Whatever appears in the entries must be given again exactly.

──────

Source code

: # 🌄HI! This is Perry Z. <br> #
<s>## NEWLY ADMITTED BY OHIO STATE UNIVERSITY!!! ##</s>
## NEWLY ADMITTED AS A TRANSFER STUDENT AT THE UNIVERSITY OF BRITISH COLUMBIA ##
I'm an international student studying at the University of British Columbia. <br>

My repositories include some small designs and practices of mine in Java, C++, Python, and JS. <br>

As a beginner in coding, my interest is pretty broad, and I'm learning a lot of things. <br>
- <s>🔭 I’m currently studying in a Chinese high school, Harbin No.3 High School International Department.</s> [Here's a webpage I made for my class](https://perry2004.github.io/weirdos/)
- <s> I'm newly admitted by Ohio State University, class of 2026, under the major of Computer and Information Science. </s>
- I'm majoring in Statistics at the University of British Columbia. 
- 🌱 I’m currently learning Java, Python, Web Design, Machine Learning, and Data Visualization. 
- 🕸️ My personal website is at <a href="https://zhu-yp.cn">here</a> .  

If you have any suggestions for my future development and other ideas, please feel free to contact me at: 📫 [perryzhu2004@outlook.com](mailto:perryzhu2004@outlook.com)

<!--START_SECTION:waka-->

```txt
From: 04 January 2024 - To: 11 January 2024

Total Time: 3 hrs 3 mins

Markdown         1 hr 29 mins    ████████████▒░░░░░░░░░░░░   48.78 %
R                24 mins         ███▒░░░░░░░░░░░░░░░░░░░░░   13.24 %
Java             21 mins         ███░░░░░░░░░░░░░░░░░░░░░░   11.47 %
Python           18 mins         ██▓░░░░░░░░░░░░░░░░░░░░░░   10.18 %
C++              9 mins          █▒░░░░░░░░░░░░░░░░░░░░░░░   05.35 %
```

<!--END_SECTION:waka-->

──────

### Task result
Source code

: # 🌄HI! This is Perry Z. <br> #
<s>## NEWLY ADMITTED BY OHIO STATE UNIVERSITY!!! ##</s>
## NEWLY ADMITTED AS A TRANSFER STUDENT AT THE UNIVERSITY OF BRITISH COLUMBIA ##
I'm an international student studying at the University of British Columbia. <br>

My repositories include some small designs and practices of mine in Java, C++, Python, and JS. <br>

As a beginner in coding, my interest is pretty broad, and I'm learning a lot of things. <br>
- <s>🔭 I’m currently studying in a Chinese high school, Harbin No.3 High School International Department.</s> [Here's a webpage I made for my class](https://perry2004.github.io/weirdos/)
- <s> I'm newly admitted by Ohio State University, class of 2026, under the major of Computer and Information Science. </s>
- I'm majoring in Statistics at the University of British Columbia. 
- 🌱 I’m currently learning Java, Python, Web Design, Machine Learning, and Data Visualization. 
- 🕸️ My personal website is at <a href="https://zhu-yp.cn">here</a> .  

If you have any suggestions for my future development and other ideas, please feel free to contact me at: 📫 [perryzhu2004@outlook.com](mailto:perryzhu2004@outlook.com)

<!--START_SECTION:waka-->

```txt
From: 04 January 2024 - To: 11 January 2024

Total Time: 3 hrs 3 mins

Markdown         1 hr 29 mins    ████████████▒░░░░░░░░░░░░   48.78 %
R                24 mins         ███▒░░░░░░░░░░░░░░░░░░░░░   13.24 %
Java             21 mins         ███░░░░░░░░░░░░░░░░░░░░░░   11.47 %
Python           18 mins         ██▓░░░░░░░░░░░░░░░░░░░░░░   10.18 %
C++              9 mins          █▒░░░░░░░░░░░░░░░░░░░░░░░   05.35 %
```

<!--END_SECTION:waka-->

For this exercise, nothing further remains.